Open Windows (2014) allows four lesbian women over 70 to tell their stories about love, desire and developments in the LGBT movement. They discuss their relationships, their identity and their feelings about ageing. The documentary explores society’s rejection of sexuality in older life and shows that it is detrimental to the lives of elderly people. While the film documents older lesbian women, it is just as much about general issues surrounding love and desire.
FilmDoo talks to director Michèle Massé.
In general, what inspired your decision to tell the stories of lesbian women over 70?
This was a result of long reflection. After the summer of 2011, I was talking with a close friend about his mother and my father. We were talking about their isolation and loneliness and we wondered about life for older homosexual people. After this discussion, the subject remained in my mind and I decided to investigate about it. This idea was consolidated by the fact that I didn’t know any elderly homosexual people and that I didn’t see them anywhere around me. It was like they had disappeared after a certain age. Then, I moved forward with my work on the subject and decided to concentrate on women, because they are even less visible than the men and I feel closer to them.
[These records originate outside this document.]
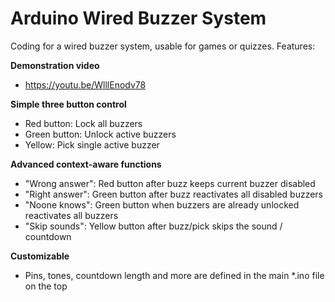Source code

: # Arduino Wired Buzzer System

Coding for a wired buzzer system, usable for games or quizzes. Features:

**Demonstration video**
* https://youtu.be/WlllEnodv78

**Simple three button control**
* Red button: Lock all buzzers
* Green button: Unlock active buzzers
* Yellow: Pick single active buzzer

**Advanced context-aware functions**
* "Wrong answer": Red button after buzz keeps current buzzer disabled
* "Right answer": Green button after buzz reactivates all disabled buzzers
* "Noone knows": Green button when buzzers are already unlocked reactivates all buzzers
* "Skip sounds": Yellow button after buzz/pick skips the sound / countdown

**Customizable**
* Pins, tones, countdown length and more are defined in the main *.ino file on the top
These women talk about sex and desire. Was it your intention to try and break through the social stigma surrounding sex in later life?
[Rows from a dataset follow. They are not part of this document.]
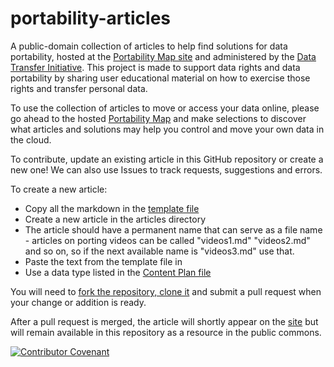 # portability-articles
A public-domain collection of articles to help find solutions for data portability, hosted at the [Portability Map site](portmap.dtinit.org) and administered by the [Data Transfer Initiative](dtinit.org). This project is made to support data rights and data portability by sharing user educational material on how to exercise those rights and transfer personal data.

To use the collection of articles to move or access your data online, please go ahead to the hosted [Portability Map](portmap.dtinit.org) and make selections to discover what articles and solutions may help you control and move your own data in the cloud.

To contribute, update an existing article in this GitHub repository or create a new one! We can also use Issues to track requests, 
suggestions and errors.

To create a new article:
 * Copy all the markdown in the [template file](template.md)
 * Create a new article in the articles directory
 * The article should have a permanent name that can serve as a file name - articles on porting videos can be called
   "videos1.md" "videos2.md" and so on, so if the next available name is "videos3.md" use that.
 * Paste the text from the template file in
 * Use a data type listed in the [Content Plan file](content-plan.md)

You will need to [fork the repository, clone it](https://docs.github.com/en/pull-requests/collaborating-with-pull-requests/working-with-forks/fork-a-repo) and submit a pull request when your change or addition is ready.

After a pull request is merged, the article will shortly appear on the [site](portmap.dtinit.org) but will remain available in this repository as a resource in the public commons.

[![Contributor Covenant](https://img.shields.io/badge/Contributor%20Covenant-2.1-4baaaa.svg)](code_of_conduct.md)
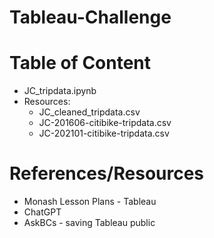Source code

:# Tableau-Challenge

# Table of Content
- JC_tripdata.ipynb
- Resources:
  - JC_cleaned_tripdata.csv
  - JC-201606-citibike-tripdata.csv
  - JC-202101-citibike-tripdata.csv

# References/Resources
- Monash Lesson Plans - Tableau
- ChatGPT
- AskBCs - saving Tableau public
Yes, it was, because it seems that when you’ve passed 40 years old, you’re no longer “on the market”. And it’s even harder when you’re 70. In the film you can see that the feeling of falling in love is exactly the same at this age, but it’s more difficult to begin a relationship. I think that love is very important in everybody’s life, both the feeling and sexuality. Why do older people have to stop having sex and loving?
The film studies the connection between lesbianism and female sexual liberation. That is, increased public understand of lesbianism worked to show people that women were certainly sexual beings. Is this a theme that is of particular interest to you?
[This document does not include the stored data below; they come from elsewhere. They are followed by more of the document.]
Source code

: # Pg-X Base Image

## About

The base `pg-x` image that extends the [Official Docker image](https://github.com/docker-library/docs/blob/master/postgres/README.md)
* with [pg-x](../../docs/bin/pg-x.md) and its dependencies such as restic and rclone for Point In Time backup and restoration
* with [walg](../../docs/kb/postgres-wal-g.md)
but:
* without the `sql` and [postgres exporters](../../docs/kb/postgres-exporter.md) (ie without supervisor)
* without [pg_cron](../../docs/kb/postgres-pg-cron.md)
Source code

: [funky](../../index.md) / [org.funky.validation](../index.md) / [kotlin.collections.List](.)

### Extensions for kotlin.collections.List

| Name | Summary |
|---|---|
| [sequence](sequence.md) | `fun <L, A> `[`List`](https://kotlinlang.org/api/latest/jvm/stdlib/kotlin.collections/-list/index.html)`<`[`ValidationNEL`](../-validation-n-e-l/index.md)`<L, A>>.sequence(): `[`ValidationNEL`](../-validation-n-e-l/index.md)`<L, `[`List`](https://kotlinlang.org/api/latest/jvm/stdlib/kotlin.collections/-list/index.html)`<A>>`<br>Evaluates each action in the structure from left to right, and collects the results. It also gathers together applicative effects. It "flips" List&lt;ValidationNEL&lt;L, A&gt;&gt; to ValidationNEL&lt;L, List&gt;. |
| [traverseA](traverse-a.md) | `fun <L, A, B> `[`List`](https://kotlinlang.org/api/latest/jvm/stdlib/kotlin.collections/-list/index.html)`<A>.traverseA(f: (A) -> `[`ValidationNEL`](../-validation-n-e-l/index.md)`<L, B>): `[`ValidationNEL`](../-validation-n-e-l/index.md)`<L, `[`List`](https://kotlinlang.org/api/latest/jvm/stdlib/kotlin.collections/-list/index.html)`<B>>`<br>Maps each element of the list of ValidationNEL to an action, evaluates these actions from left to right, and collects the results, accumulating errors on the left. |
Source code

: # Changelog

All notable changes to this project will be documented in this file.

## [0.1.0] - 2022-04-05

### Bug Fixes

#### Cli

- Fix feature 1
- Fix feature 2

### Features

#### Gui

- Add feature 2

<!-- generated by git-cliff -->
It’s not the main theme of the movie, but I am interested in it and even more so in the case of women of this generation. It’s still very hard for women to have free sexuality, even more so for lesbians, because they are in sexual relationships but without men, which is still very hard for many people to understand.
The film looks at the legalisation of gay marriage in certain countries, how much of an impact do you think changes in the law have on public opinion about LGBT issues?
I think that the legalisation of gay marriage helps people to understand the LGBT population and helps to normalise the situation of LGBT people.
The women in the film discuss how getting older can be harder for LGBT people. For example, retirement homes may be prejudiced towards them, or LGBT people may be more likely to end up alone in later life. How do you think this problem could be tackled?
I think that it’s very important to create structures in which older homosexuals feel good and free to be who they are; a place where they do not feel discriminated. There are some examples now in European countries and in the United States. It’s also important to educate young LGBT people to include older people.
One of the women in the documentary says that activism helps her feel young. Your film could be classed as a kind of activism – do you feel that filmmaking keeps you feeling young?
Filmmaking is synonymous with curiosity, desire, encounters, enthusiasm and energy and going through all of these sensations allows you to stay young, not just to feel it, but to be young.